We were the last group to present. One by one groups would go up and follow very similar routines, read off their notecards, and hide behind the podium.
“Is this what you were so afraid of?” I thought to myself. My group, during our rehearsal, was the complete opposite: strong eye contact, no words on the PowerPoint, barely any notecards, and lots of engagement. How? A lot of practice.
When it was our turn to present, of course, the fear crept right in; I even saw it in the eyes of my group members. Before we all walked up, I looked at each of them. We didn’t even have to say anything. We all gave each other a little nod, smiled, and walked up to the front of the room.

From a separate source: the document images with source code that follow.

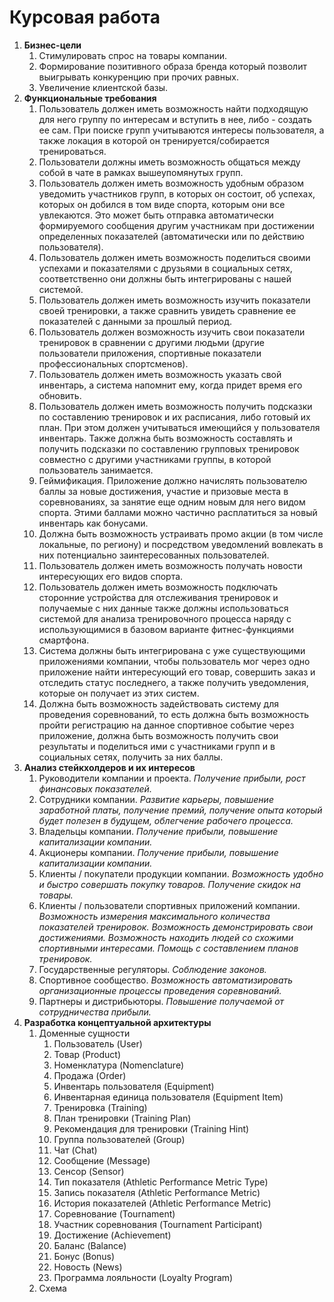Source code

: # Курсовая работа

1. **Бизнес-цели**
    1. Стимулировать спрос на товары компании.
    2. Формирование позитивного образа бренда который позволит выигрывать конкуренцию при прочих равных.
    3. Увеличение клиентской базы.
2. **Функциональные требования**
    1. Пользователь должен иметь возможность найти подходящую для него группу по интересам и вступить в нее, либо - создать ее сам. При поиске групп учитываются интересы пользователя, а также локация в которой он тренируется/собирается тренироваться.
    2. Пользователи должны иметь возможность общаться между собой в чате в рамках вышеупомянутых групп.
    3. Пользователь должен иметь возможность удобным образом уведомить участников групп, в которых он состоит, об успехах, которых он добился в том виде спорта, которым они все увлекаются. Это может быть отправка автоматически формируемого сообщения другим участникам при достижении определенных показателей (автоматически или по действию пользователя).
    4. Пользователь должен иметь возможность поделиться своими успехами и показателями с друзьями в социальных сетях, соответственно они должны быть интегрированы с нашей системой.
    5. Пользователь должен иметь возможность изучить показатели своей тренировки, а также сравнить увидеть сравнение ее показателей с данными за прошлый период.
    6. Пользователь должен возможность изучить свои показатели тренировок в сравнении с другими людьми (другие пользователи приложения, спортивные показатели профессиональных спортсменов).
    7. Пользователь должен иметь возможность указать свой инвентарь, а система напомнит ему, когда придет время его обновить.
    8. Пользователь должен иметь возможность получить подсказки по составлению тренировок и их расписания, либо готовый их план. При этом должен учитываться имеющийся у пользователя инвентарь. Также должна быть возможность составлять и получить подсказки по составлению групповых тренировок совместно с другими участниками группы, в которой пользователь занимается.
    9. Геймификация. Приложение должно начислять пользователю баллы за новые достижения, участие и призовые места в соревнованиях, за занятие еще одним новым для него видом спорта. Этими баллами можно частично расплатиться за новый инвентарь как бонусами.
    10. Должна быть возможность устраивать промо акции (в том числе локальные, по региону) и посредством уведомлений вовлекать в них потенциально заинтересованных пользователей. 
    11. Пользователь должен иметь возможность получать новости интересующих его видов спорта.
    12. Пользователь должен иметь возможность подключать сторонние устройства для отслеживания тренировок и получаемые с них данные также должны использоваться системой для анализа тренировочного процесса наряду с использующимися в базовом варианте фитнес-функциями смартфона.
    13. Система должны быть интегрирована с уже существующими приложениями компании, чтобы пользователь мог через одно приложение найти интересующий его товар, совершить заказ и отследить статус последнего, а также получить уведомления, которые он получает из этих систем.
    14. Должна быть возможность задействовать систему для проведения соревнований, то есть должна быть возможность пройти регистрацию на данное спортивное событие через приложение, должна быть возможность получить свои результаты и поделиться ими с участниками групп и в социальных сетях, получить за них баллы.
3. **Анализ стейкхолдеров и их интересов**
    1. Руководители компании и проекта. *Получение прибыли, рост финансовых показателей.*
    2. Сотрудники компании. *Развитие карьеры, повышение заработной платы, получение премий, получение опыта который будет полезен в будущем, облегчение рабочего процесса.*
    3. Владельцы компании. *Получение прибыли, повышение капитализации компании.*
    4. Акционеры компании. *Получение прибыли, повышение капитализации компании.*
    5. Клиенты / покупатели продукции компании. *Возможность удобно и быстро совершать покупку товаров. Получение скидок на товары.*
    6. Клиенты / пользователи спортивных приложений компании. *Возможность измерения максимального количества показателей тренировок. Возможность демонстрировать свои достижениями. Возможность находить людей со схожими спортивными интересами. Помощь с составлением планов тренировок.*
    7. Государственные регуляторы. *Соблюдение законов.*
    8. Спортивное сообщество. *Возможность автоматизировать организационные процессы проведения соревнований.*
    9. Партнеры и дистрибьюторы. *Повышение получаемой от сотрудничества прибыли.*
4. **Разработка концептуальной архитектуры**
    1. Доменные сущности
        1. Пользователь (User)
        2. Товар (Product)
        3. Номенклатура (Nomenclature)
        4. Продажа (Order)
        5. Инвентарь пользователя (Equipment)
        6. Инвентарная единица пользователя (Equipment Item)
        7. Тренировка (Training)
        8. План тренировки (Training Plan)
        9. Рекомендация для тренировки (Training Hint)
        10. Группа пользователей (Group)
        11. Чат (Chat)
        12. Сообщение (Message)
        13. Сенсор (Sensor)
        14. Тип показателя (Athletic Performance Metric Type)
        15. Запись показателя (Athletic Performance Metric)
        16. История показателей (Athletic Performance Metric)
        17. Соревнование (Tournament)
        18. Участник соревнования (Tournament Participant)
        19. Достижение (Achievement)
        20. Баланс (Balance)
        21. Бонус (Bonus)
        22. Новость (News)
        23. Программа лояльности (Loyalty Program)
    2. Схема
        
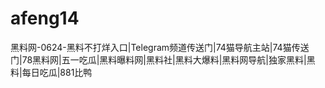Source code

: # afeng14
黑料网-0624-黑料不打烊入口|Telegram频道传送门|74猫导航主站|74猫传送门|78黑料网|五一吃瓜|黑料曝料网|黑料社|黑料大爆料|黑料网导航|独家黑料|黑料|每日吃瓜|881比鸭
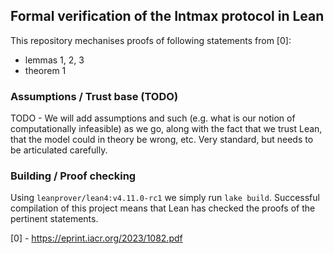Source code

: ## Formal verification of the Intmax protocol in Lean

This repository mechanises proofs of following statements from [0]:
- lemmas 1, 2, 3
- theorem 1

### Assumptions / Trust base (TODO)

TODO - We will add assumptions and such (e.g. what is our notion of computationally infeasible)
as we go, along with the fact that we trust Lean, that the model could in theory be wrong, etc.
Very standard, but needs to be articulated carefully.

### Building / Proof checking

Using `leanprover/lean4:v4.11.0-rc1` we simply run `lake build`.
Successful compilation of this project means that Lean has checked the proofs of the pertinent statements.

[0] - https://eprint.iacr.org/2023/1082.pdf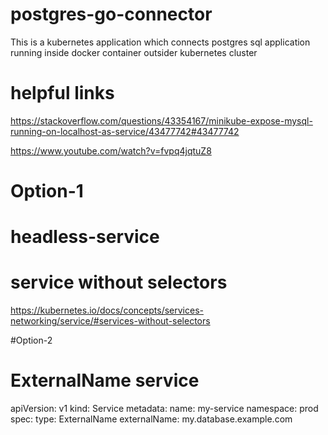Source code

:# postgres-go-connector
This is a kubernetes application which connects postgres sql application running inside docker container outsider kubernetes cluster


# helpful links
https://stackoverflow.com/questions/43354167/minikube-expose-mysql-running-on-localhost-as-service/43477742#43477742

https://www.youtube.com/watch?v=fvpq4jqtuZ8

# Option-1

# headless-service 
# service without selectors
https://kubernetes.io/docs/concepts/services-networking/service/#services-without-selectors


#Option-2

# ExternalName service

apiVersion: v1
kind: Service
metadata:
  name: my-service
  namespace: prod
spec:
  type: ExternalName
  externalName: my.database.example.com

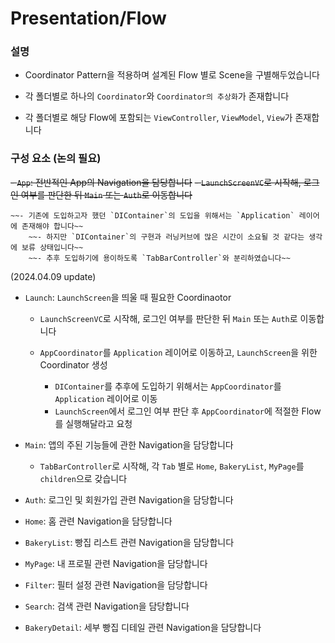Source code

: #  Presentation/Flow

### 설명

- Coordinator Pattern을 적용하며 설계된 Flow 별로 Scene을 구별해두었습니다

- 각 폴더별로 하나의 `Coordinator`와 `Coordinator의 추상화`가 존재합니다

- 각 폴더별로 해당 Flow에 포함되는 `ViewController`, `ViewModel`, `View`가 존재합니다

### 구성 요소 (논의 필요)

~~- `App`: 전반적인 App의 Navigation을 담당합니다~~
    ~~- `LaunchScreenVC`로 시작해, 로그인 여부를 판단한 뒤 `Main` 또는 `Auth`로 이동합니다~~
    
    ~~- 기존에 도입하고자 했던 `DIContainer`의 도입을 위해서는 `Application` 레이어에 존재해야 합니다~~
        ~~- 하지만 `DIContainer`의 구현과 러닝커브에 많은 시간이 소요될 것 같다는 생각에 보류 상태입니다~~
        ~~- 추후 도입하기에 용이하도록 `TabBarController`와 분리하였습니다~~

(2024.04.09 update)
- `Launch`: `LaunchScreen`을 띄울 때 필요한 Coordinaotor
    - `LaunchScreenVC`로 시작해, 로그인 여부를 판단한 뒤 `Main` 또는 `Auth`로 이동합니다
    
    - `AppCoordinator`를 `Application` 레이어로 이동하고, `LaunchScreen`을 위한 Coordinator 생성
        - `DIContainer`를 추후에 도입하기 위해서는 `AppCoordinator`를 `Application` 레이어로 이동
        - `LaunchScreen`에서 로그인 여부 판단 후 `AppCoordinator`에 적절한 Flow를 실행해달라고 요청
        

- `Main`: 앱의 주된 기능들에 관한 Navigation을 담당합니다
    - `TabBarController`로 시작해, 각 `Tab` 별로 `Home`, `BakeryList`, `MyPage`를 `children`으로 갖습니다

- `Auth`: 로그인 및 회원가입 관련 Navigation을 담당합니다

- `Home`: 홈 관련 Navigation을 담당합니다

- `BakeryList`: 빵집 리스트 관련 Navigation을 담당합니다

- `MyPage`: 내 프로필 관련 Navigation을 담당합니다

- `Filter`: 필터 설정 관련 Navigation을 담당합니다

- `Search`: 검색 관련 Navigation을 담당합니다

- `BakeryDetail`: 세부 빵집 디테일 관련 Navigation을 담당합니다
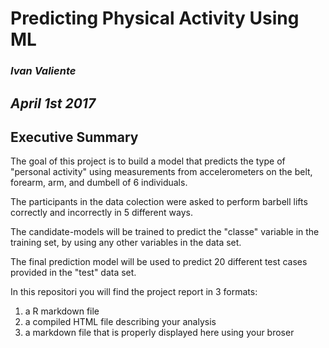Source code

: 
# Predicting Physical Activity Using ML

### *Ivan Valiente*

## *April 1st 2017*


## Executive Summary

The goal of this project is to build a model that predicts the type of "personal activity" using measurements from accelerometers on the belt, forearm, arm, and dumbell of 6 individuals.

The participants in the data colection were asked to perform barbell lifts correctly and incorrectly in 5 
different ways.

The candidate-models will be trained to predict the "classe" variable in the training set, by using any other 
variables in the data set.

The final prediction model will be used to predict 20 different test cases provided in the "test" data set.

In this repositori you will find the project report in 3 formats:

1.  a R markdown file
2. a compiled HTML file describing your analysis
3. a markdown file that is properly displayed here using your broser
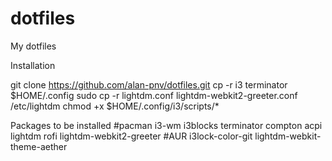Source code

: # dotfiles
My dotfiles

Installation

git clone https://github.com/alan-pnv/dotfiles.git
cp -r i3 terminator $HOME/.config
sudo cp -r lightdm.conf  lightdm-webkit2-greeter.conf /etc/lightdm
chmod +x $HOME/.config/i3/scripts/*


Packages to be installed
#pacman
i3-wm i3blocks terminator compton acpi lightdm rofi lightdm-webkit2-greeter 
#AUR
i3lock-color-git lightdm-webkit-theme-aether 
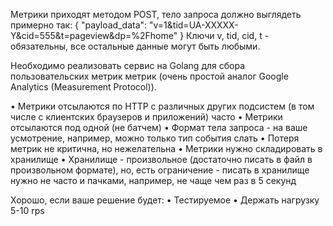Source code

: Метрики приходят методом POST, тело запроса должно выглядеть примерно так:
{
    "payload_data": "v=1&tid=UA-XXXXX-Y&cid=555&t=pageview&dp=%2Fhome"
}
Ключи v, tid, cid, t - обязательны, все остальные данные могут быть любыми.

Необходимо реализовать сервис на Golang для сбора пользовательских метрик метрик (очень простой аналог Google Analytics (Measurement Protocol)).

• Метрики отсылаются по HTTP с различных других подсистем (в том числе с клиентских браузеров и приложений) часто 
• Метрики отсылаются под одной (не батчем) 
• Формат тела запроса - на ваше усмотрение, например, можно только тип события слать 
• Потеря метрик не критична, но нежелательна 
• Метрики нужно складировать в хранилище 
• Хранилище - произвольное (достаточно писать в файл в произвольном формате), но, есть ограничение - писать в хранилище нужно не часто и пачками, например, не чаще чем раз в 5 секунд

Хорошо, если ваше решение будет: 
• Тестируемое 
• Держать нагрузку 5-10 rps
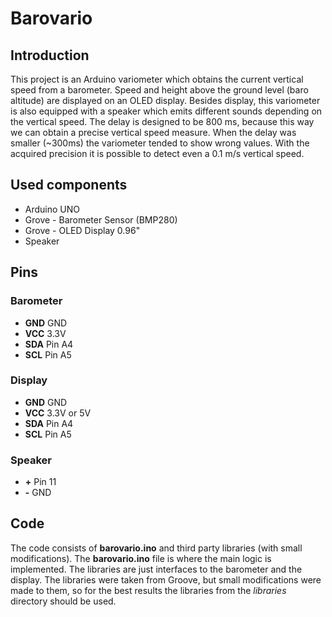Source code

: # Barovario
## Introduction
This project is an Arduino variometer which obtains the current vertical speed from a barometer. Speed and height above the ground level (baro altitude) are displayed on an OLED display. Besides display, this variometer is also equipped with a speaker which emits different sounds depending on the vertical speed. The delay is designed to be 800 ms, because this way we can obtain a precise vertical speed measure. When the delay was smaller (~300ms) the variometer tended to show wrong values. With the acquired precision it is possible to detect even a 0.1 m/s vertical speed.

## Used components
* Arduino UNO
* Grove - Barometer Sensor (BMP280)
* Grove - OLED Display 0.96"
* Speaker

## Pins

### Barometer
* **GND** GND
* **VCC** 3.3V
* **SDA** Pin A4
* **SCL** Pin A5
### Display
* **GND** GND
* **VCC** 3.3V or 5V
* **SDA** Pin A4
* **SCL** Pin A5
### Speaker
* **+** Pin 11
* **-** GND

## Code
The code consists of **barovario.ino** and third party libraries (with small modifications). The **barovario.ino** file is where the main logic is implemented. The libraries are just interfaces to the barometer and the display. The libraries were taken from Groove, but small modifications were made to them, so for the best results the libraries from the *libraries* directory should be used.
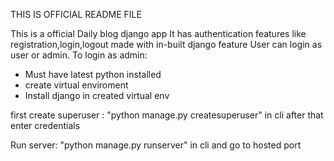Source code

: THIS IS OFFICIAL README FILE
<!DOCTYPE HTML>
This is a official Daily blog django app
It has authentication features like registration,login,logout made with in-built django feature
User can login as user or admin.
To login as admin:
<ul>
<li>Must have latest python installed </li>
<li>create virtual enviroment </li>
<li>Install django in created virtual env</li>
</ul>
first create superuser :
"python manage.py createsuperuser" in cli
after that enter credentials

Run server:
"python manage.py runserver" in cli
and go to hosted port
</HTML>

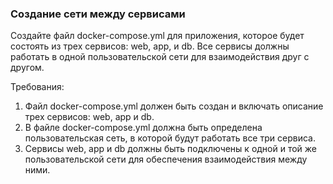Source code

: 
### Создание сети между сервисами

Создайте файл docker-compose.yml для приложения, которое будет состоять из трех сервисов: web, app, и db. Все сервисы должны работать в одной пользовательской сети для взаимодействия друг с другом.

Требования:
1. Файл docker-compose.yml должен быть создан и включать описание трех сервисов: web, app и db. 
2. В файле docker-compose.yml должна быть определена пользовательская сеть, в которой будут работать все три сервиса. 
3. Сервисы web, app и db должны быть подключены к одной и той же пользовательской сети для обеспечения взаимодействия между ними.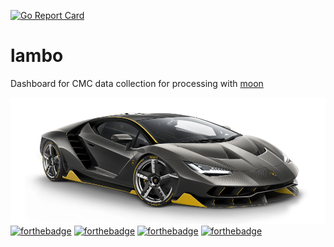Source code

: [![Go Report Card](https://goreportcard.com/badge/github.com/sharath/lambo)](https://goreportcard.com/report/github.com/sharath/lambo)

# lambo

Dashboard for CMC data collection for processing with [moon](https://github.com/sharath/moon)

![lambo](centenario.png)
[![forthebadge](https://forthebadge.com/images/badges/60-percent-of-the-time-works-every-time.svg)](https://forthebadge.com)
[![forthebadge](https://forthebadge.com/images/badges/contains-technical-debt.svg)](https://forthebadge.com)
[![forthebadge](https://forthebadge.com/images/badges/you-didnt-ask-for-this.svg)](https://forthebadge.com)
[![forthebadge](https://forthebadge.com/images/badges/made-with-go.svg)](https://forthebadge.com)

One by one, each of us presented our section, and by the end the class roared with applause, even a few murmurs like, “That was the best one.”
At the end of the class the professor walked up to us and said, “I have a problem with your presentation. You didn’t read off notecards, you didn’t read off the PowerPoint slide, and you didn’t have blocks of text on it either. I’m going to have to give you all a 100.”
My group jumped with joy, hugging one another and congratulating each other. As I was soaking in the moment I thought, “See? What were you afraid of? Why those negative judgments? Look at what was accomplished and how it was done. Now apply this in other areas of your life.”
To me, this wasn’t so much about the grade, although I originally believed it to be. No, the real joy was the experience of overcoming my fear of public speaking, turning strangers into friends, exercising teamwork, leadership, humility, and compassion.
The challenge, of course, is applying this same mindset to new and upcoming endeavors. It’s easy to fall back on our default setting without being aware of it, but the more we practice mindfulness, the more likely it will become our new default setting.
Just imagine if I stuck to my default setting? Imagine if I let negativity overwhelm me and guide my actions? This experience, this story, would have ceased to exist. So would the lessons that I’ve shared.